Requirement:
The word "that" may appear in lines of the data; say how many such lines there are, with nothing beyond the number.

Segment Open

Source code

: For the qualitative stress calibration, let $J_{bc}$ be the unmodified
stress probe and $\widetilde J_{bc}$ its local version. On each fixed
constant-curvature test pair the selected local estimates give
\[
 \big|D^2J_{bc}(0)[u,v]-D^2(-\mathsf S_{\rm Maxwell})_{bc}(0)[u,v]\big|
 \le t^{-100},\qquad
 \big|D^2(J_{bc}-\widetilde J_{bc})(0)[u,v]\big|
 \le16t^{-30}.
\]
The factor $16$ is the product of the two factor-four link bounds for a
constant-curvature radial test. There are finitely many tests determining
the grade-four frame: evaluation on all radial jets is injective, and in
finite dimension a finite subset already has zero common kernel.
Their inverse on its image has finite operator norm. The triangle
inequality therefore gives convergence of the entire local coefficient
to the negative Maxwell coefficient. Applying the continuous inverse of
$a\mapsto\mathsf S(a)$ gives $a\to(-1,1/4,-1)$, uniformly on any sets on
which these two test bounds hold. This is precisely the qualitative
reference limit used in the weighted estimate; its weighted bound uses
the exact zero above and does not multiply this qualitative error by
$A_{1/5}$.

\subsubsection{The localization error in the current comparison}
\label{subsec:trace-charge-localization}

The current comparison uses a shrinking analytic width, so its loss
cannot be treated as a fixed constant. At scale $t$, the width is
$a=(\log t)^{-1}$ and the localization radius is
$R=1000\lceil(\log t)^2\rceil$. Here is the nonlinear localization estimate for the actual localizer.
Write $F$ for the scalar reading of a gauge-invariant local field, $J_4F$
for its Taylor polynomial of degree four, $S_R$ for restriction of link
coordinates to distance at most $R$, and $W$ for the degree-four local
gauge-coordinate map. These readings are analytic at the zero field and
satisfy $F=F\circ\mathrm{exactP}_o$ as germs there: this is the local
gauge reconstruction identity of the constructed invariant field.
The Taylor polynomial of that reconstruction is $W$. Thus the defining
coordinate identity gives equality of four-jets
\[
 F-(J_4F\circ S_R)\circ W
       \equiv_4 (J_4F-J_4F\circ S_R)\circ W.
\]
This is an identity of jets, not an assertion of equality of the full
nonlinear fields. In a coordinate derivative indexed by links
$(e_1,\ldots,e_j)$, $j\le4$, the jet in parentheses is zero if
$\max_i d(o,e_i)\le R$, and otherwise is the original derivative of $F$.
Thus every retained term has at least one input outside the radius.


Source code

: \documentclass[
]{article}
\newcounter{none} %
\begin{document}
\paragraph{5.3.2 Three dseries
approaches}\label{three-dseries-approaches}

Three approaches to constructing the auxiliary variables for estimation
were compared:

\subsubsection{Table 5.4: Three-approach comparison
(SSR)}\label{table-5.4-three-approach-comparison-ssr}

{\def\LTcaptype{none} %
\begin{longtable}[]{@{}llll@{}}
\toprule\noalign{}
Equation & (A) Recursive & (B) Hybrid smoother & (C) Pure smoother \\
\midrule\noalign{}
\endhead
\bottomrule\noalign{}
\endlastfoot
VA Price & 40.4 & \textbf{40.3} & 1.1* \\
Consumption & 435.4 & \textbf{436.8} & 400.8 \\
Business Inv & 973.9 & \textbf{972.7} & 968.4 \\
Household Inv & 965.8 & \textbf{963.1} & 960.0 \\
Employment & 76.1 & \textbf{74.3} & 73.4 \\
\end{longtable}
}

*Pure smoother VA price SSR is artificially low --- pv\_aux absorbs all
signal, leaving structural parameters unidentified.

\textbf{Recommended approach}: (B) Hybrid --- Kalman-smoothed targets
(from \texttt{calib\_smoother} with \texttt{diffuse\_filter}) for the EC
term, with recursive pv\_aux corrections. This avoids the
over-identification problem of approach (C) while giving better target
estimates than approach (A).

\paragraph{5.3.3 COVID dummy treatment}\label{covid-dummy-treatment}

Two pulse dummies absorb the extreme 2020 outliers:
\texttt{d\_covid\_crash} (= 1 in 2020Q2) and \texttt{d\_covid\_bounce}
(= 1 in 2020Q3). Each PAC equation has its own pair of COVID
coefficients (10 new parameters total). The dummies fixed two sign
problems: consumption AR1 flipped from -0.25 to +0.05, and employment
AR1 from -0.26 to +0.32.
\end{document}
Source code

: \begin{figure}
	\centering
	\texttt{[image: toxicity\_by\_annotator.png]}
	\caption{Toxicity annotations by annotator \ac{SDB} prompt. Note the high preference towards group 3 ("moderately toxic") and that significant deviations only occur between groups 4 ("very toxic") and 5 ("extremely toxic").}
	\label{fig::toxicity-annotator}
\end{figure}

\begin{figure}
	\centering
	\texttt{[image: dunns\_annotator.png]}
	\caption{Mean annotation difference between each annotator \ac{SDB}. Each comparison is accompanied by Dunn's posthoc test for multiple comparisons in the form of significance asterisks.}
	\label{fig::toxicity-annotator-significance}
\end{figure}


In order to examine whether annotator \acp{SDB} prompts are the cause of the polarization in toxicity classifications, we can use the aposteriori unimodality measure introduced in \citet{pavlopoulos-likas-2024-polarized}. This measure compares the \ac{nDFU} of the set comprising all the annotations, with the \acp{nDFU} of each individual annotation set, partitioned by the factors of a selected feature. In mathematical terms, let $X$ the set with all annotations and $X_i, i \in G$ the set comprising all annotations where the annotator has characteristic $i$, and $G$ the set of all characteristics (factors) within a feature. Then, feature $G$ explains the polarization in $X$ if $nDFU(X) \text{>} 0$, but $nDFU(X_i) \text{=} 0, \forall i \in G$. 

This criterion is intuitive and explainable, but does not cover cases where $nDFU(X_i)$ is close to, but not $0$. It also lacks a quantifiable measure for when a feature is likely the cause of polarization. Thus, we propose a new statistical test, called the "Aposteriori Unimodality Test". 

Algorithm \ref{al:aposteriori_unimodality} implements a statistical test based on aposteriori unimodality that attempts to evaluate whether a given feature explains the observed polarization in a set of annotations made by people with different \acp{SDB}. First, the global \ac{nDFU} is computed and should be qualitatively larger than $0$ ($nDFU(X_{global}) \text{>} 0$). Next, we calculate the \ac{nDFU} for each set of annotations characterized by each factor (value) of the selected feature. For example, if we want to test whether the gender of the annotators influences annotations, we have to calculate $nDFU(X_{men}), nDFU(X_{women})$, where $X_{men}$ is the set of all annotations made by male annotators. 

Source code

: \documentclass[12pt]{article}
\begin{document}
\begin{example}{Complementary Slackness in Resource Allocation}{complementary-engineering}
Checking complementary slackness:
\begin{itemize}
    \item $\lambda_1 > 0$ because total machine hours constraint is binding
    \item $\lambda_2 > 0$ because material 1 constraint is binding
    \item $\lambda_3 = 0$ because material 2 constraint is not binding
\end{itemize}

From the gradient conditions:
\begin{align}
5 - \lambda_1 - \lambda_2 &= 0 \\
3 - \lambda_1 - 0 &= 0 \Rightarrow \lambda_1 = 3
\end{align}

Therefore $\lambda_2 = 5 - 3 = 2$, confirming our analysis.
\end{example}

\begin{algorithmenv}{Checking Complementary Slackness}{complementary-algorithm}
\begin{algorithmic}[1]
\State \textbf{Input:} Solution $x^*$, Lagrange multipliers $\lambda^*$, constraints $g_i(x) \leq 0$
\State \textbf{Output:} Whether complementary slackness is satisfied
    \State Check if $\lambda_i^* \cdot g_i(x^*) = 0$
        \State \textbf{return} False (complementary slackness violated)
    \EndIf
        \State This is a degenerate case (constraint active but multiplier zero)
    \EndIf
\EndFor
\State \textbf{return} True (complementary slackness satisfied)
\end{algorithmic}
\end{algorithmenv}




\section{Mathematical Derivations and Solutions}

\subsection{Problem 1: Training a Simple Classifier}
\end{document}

Segment Closed

Task result:
3